[Document images with source code]
*** Block opens ***

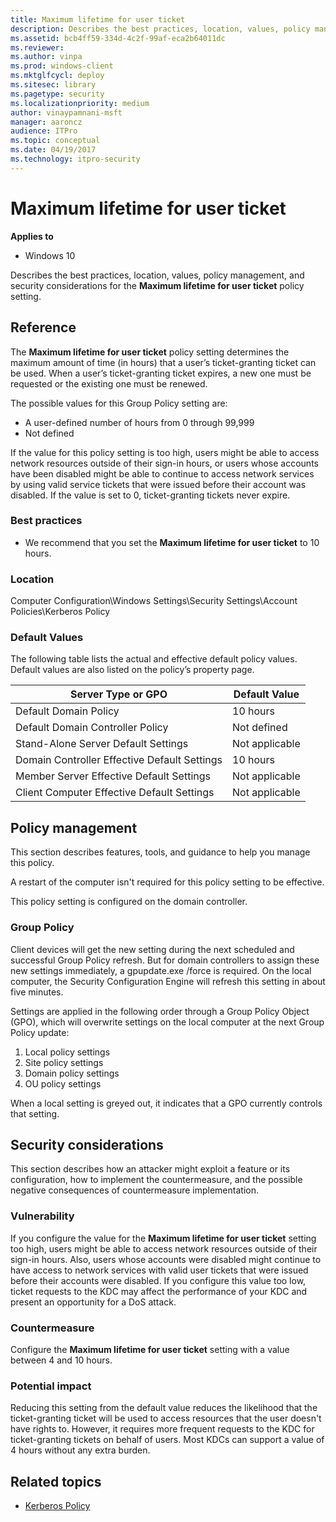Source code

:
 ```yaml
---
title: Maximum lifetime for user ticket 
description: Describes the best practices, location, values, policy management, and security considerations for the Maximum lifetime for user ticket policy setting.
ms.assetid: bcb4ff59-334d-4c2f-99af-eca2b64011dc
ms.reviewer: 
ms.author: vinpa
ms.prod: windows-client
ms.mktglfcycl: deploy
ms.sitesec: library
ms.pagetype: security
ms.localizationpriority: medium
author: vinaypamnani-msft
manager: aaroncz
audience: ITPro
ms.topic: conceptual
ms.date: 04/19/2017
ms.technology: itpro-security
---
```


# Maximum lifetime for user ticket

**Applies to**
-   Windows 10

Describes the best practices, location, values, policy management, and security considerations for the **Maximum lifetime for user ticket** policy setting.

## Reference

The **Maximum lifetime for user ticket** policy setting determines the maximum amount of time (in hours) that a user’s ticket-granting ticket can be used. When a user’s ticket-granting ticket expires, a new one must be requested or the existing one must be renewed.

The possible values for this Group Policy setting are:

-   A user-defined number of hours from 0 through 99,999
-   Not defined

If the value for this policy setting is too high, users might be able to access network resources outside of their sign-in hours, or users whose accounts have been disabled might be able to continue to access network services by using valid service tickets that were issued before their account was disabled. If the value is set to 0, ticket-granting tickets never expire.

### Best practices

-   We recommend that you set the **Maximum lifetime for user ticket** to 10 hours.

### Location

Computer Configuration\\Windows Settings\\Security Settings\\Account Policies\\Kerberos Policy

### Default Values

The following table lists the actual and effective default policy values. Default values are also listed on the policy’s property page.

| Server Type or GPO | Default Value |
| - | - |
| Default Domain Policy| 10 hours| 
| Default Domain Controller Policy| Not defined| 
| Stand-Alone Server Default Settings | Not applicable| 
| Domain Controller Effective Default Settings | 10 hours| 
| Member Server Effective Default Settings | Not applicable| 
| Client Computer Effective Default Settings | Not applicable| 
 
## Policy management

This section describes features, tools, and guidance to help you manage this policy.

A restart of the computer isn't required for this policy setting to be effective.

This policy setting is configured on the domain controller.

### Group Policy

Client devices will get the new setting during the next scheduled and successful Group Policy refresh. But for domain controllers to assign these new settings immediately, a gpupdate.exe /force is required. On the local computer, the Security Configuration Engine will refresh this setting in about five minutes.

Settings are applied in the following order through a Group Policy Object (GPO), which will overwrite settings on the local computer at the next Group Policy update:

1.  Local policy settings
2.  Site policy settings
3.  Domain policy settings
4.  OU policy settings

When a local setting is greyed out, it indicates that a GPO currently controls that setting.

## Security considerations

This section describes how an attacker might exploit a feature or its configuration, how to implement the countermeasure, and the possible negative consequences of countermeasure implementation.

### Vulnerability

If you configure the value for the **Maximum lifetime for user ticket** setting too high, users might be able to access network resources outside of their sign-in hours. Also, users whose accounts were disabled might continue to have access to network services with valid user tickets that were issued before their accounts were disabled. If you configure this value too low, ticket requests to the KDC may affect the performance of your KDC and present an opportunity for a DoS attack.

### Countermeasure

Configure the **Maximum lifetime for user ticket** setting with a value between 4 and 10 hours.

### Potential impact

Reducing this setting from the default value reduces the likelihood that the ticket-granting ticket will be used to access resources that the user doesn't have rights to. However, it requires more frequent requests to the KDC for ticket-granting tickets on behalf of users. Most KDCs can support a value of 4 hours without any extra burden.

## Related topics

- [Kerberos Policy](kerberos-policy.md)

*** Block closes ***

AIM OF THE TASK: You are asked to reproduce each line above exactly, but to exclude the pictures.

FINISHED EXERCISE:
Source code

:
 ```yaml
---
title: Maximum lifetime for user ticket 
description: Describes the best practices, location, values, policy management, and security considerations for the Maximum lifetime for user ticket policy setting.
ms.assetid: bcb4ff59-334d-4c2f-99af-eca2b64011dc
ms.reviewer: 
ms.author: vinpa
ms.prod: windows-client
ms.mktglfcycl: deploy
ms.sitesec: library
ms.pagetype: security
ms.localizationpriority: medium
author: vinaypamnani-msft
manager: aaroncz
audience: ITPro
ms.topic: conceptual
ms.date: 04/19/2017
ms.technology: itpro-security
---
```


# Maximum lifetime for user ticket

**Applies to**
-   Windows 10

Describes the best practices, location, values, policy management, and security considerations for the **Maximum lifetime for user ticket** policy setting.

## Reference

The **Maximum lifetime for user ticket** policy setting determines the maximum amount of time (in hours) that a user’s ticket-granting ticket can be used. When a user’s ticket-granting ticket expires, a new one must be requested or the existing one must be renewed.

The possible values for this Group Policy setting are:

-   A user-defined number of hours from 0 through 99,999
-   Not defined

If the value for this policy setting is too high, users might be able to access network resources outside of their sign-in hours, or users whose accounts have been disabled might be able to continue to access network services by using valid service tickets that were issued before their account was disabled. If the value is set to 0, ticket-granting tickets never expire.

### Best practices

-   We recommend that you set the **Maximum lifetime for user ticket** to 10 hours.

### Location

Computer Configuration\\Windows Settings\\Security Settings\\Account Policies\\Kerberos Policy

### Default Values

The following table lists the actual and effective default policy values. Default values are also listed on the policy’s property page.

| Server Type or GPO | Default Value |
| - | - |
| Default Domain Policy| 10 hours| 
| Default Domain Controller Policy| Not defined| 
| Stand-Alone Server Default Settings | Not applicable| 
| Domain Controller Effective Default Settings | 10 hours| 
| Member Server Effective Default Settings | Not applicable| 
| Client Computer Effective Default Settings | Not applicable| 
 
## Policy management

This section describes features, tools, and guidance to help you manage this policy.

A restart of the computer isn't required for this policy setting to be effective.

This policy setting is configured on the domain controller.

### Group Policy

Client devices will get the new setting during the next scheduled and successful Group Policy refresh. But for domain controllers to assign these new settings immediately, a gpupdate.exe /force is required. On the local computer, the Security Configuration Engine will refresh this setting in about five minutes.

Settings are applied in the following order through a Group Policy Object (GPO), which will overwrite settings on the local computer at the next Group Policy update:

1.  Local policy settings
2.  Site policy settings
3.  Domain policy settings
4.  OU policy settings

When a local setting is greyed out, it indicates that a GPO currently controls that setting.

## Security considerations

This section describes how an attacker might exploit a feature or its configuration, how to implement the countermeasure, and the possible negative consequences of countermeasure implementation.

### Vulnerability

If you configure the value for the **Maximum lifetime for user ticket** setting too high, users might be able to access network resources outside of their sign-in hours. Also, users whose accounts were disabled might continue to have access to network services with valid user tickets that were issued before their accounts were disabled. If you configure this value too low, ticket requests to the KDC may affect the performance of your KDC and present an opportunity for a DoS attack.

### Countermeasure

Configure the **Maximum lifetime for user ticket** setting with a value between 4 and 10 hours.

### Potential impact

Reducing this setting from the default value reduces the likelihood that the ticket-granting ticket will be used to access resources that the user doesn't have rights to. However, it requires more frequent requests to the KDC for ticket-granting tickets on behalf of users. Most KDCs can support a value of 4 hours without any extra burden.

## Related topics

- [Kerberos Policy](kerberos-policy.md)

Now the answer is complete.